*TASK BRIEF*:
Extract, from the records beneath this instruction, each line that contains the word "Auto".

------ INFORMATION SUPPLIED

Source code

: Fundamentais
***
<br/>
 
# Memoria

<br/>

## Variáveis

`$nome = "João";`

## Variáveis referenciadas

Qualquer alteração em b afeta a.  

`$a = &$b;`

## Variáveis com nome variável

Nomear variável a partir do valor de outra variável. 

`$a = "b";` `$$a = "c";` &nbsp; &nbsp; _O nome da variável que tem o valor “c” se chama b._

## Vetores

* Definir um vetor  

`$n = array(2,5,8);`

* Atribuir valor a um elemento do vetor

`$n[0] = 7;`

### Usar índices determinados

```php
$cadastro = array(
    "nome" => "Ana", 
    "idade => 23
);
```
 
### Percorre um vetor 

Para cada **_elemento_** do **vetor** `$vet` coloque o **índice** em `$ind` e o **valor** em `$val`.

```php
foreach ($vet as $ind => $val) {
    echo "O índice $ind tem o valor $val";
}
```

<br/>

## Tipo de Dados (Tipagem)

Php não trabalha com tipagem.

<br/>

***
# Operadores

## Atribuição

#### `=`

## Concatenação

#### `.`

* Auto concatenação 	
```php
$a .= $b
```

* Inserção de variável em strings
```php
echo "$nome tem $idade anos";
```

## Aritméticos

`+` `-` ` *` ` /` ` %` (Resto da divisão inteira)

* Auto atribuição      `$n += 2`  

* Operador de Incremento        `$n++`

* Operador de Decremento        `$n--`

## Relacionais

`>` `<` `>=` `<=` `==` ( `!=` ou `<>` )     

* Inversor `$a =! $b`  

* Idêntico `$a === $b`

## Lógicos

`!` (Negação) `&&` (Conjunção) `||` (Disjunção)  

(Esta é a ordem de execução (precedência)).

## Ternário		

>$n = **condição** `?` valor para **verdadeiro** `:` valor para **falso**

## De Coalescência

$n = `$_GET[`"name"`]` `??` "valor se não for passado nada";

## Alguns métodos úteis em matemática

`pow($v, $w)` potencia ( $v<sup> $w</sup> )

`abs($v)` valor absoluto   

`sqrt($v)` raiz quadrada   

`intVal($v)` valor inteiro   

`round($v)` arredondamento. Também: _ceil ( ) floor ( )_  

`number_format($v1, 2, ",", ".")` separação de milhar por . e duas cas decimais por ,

------------

*EXPECTED OUTPUT*:
* Auto concatenação 	
* Auto atribuição      `$n += 2`  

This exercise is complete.